[Stored data]
·····

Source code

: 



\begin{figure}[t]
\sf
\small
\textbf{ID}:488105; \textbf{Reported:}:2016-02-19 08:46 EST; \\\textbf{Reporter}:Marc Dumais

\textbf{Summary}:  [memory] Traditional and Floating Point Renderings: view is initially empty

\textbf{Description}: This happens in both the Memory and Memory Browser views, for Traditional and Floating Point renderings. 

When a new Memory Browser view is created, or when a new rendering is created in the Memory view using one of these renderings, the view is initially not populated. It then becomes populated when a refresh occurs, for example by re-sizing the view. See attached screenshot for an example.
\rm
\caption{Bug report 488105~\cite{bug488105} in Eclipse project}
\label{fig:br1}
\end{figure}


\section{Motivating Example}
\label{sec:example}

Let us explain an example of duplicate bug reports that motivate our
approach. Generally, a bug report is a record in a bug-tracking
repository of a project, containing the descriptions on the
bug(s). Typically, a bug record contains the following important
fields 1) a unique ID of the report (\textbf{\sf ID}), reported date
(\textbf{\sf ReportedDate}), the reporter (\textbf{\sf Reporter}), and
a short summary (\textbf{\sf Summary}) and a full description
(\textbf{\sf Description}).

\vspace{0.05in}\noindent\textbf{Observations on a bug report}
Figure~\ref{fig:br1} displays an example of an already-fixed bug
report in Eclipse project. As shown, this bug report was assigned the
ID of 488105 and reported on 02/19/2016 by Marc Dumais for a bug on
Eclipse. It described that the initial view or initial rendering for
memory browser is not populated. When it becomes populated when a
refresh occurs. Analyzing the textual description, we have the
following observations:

·····

**Directions for this task**
From the line containing "refresh occurs. Analyzing" down to the final line of the data, write out every line exactly; both the first and last of these belong in your answer, and nothing else does.

**Answer section**
refresh occurs. Analyzing the textual description, we have the
following observations:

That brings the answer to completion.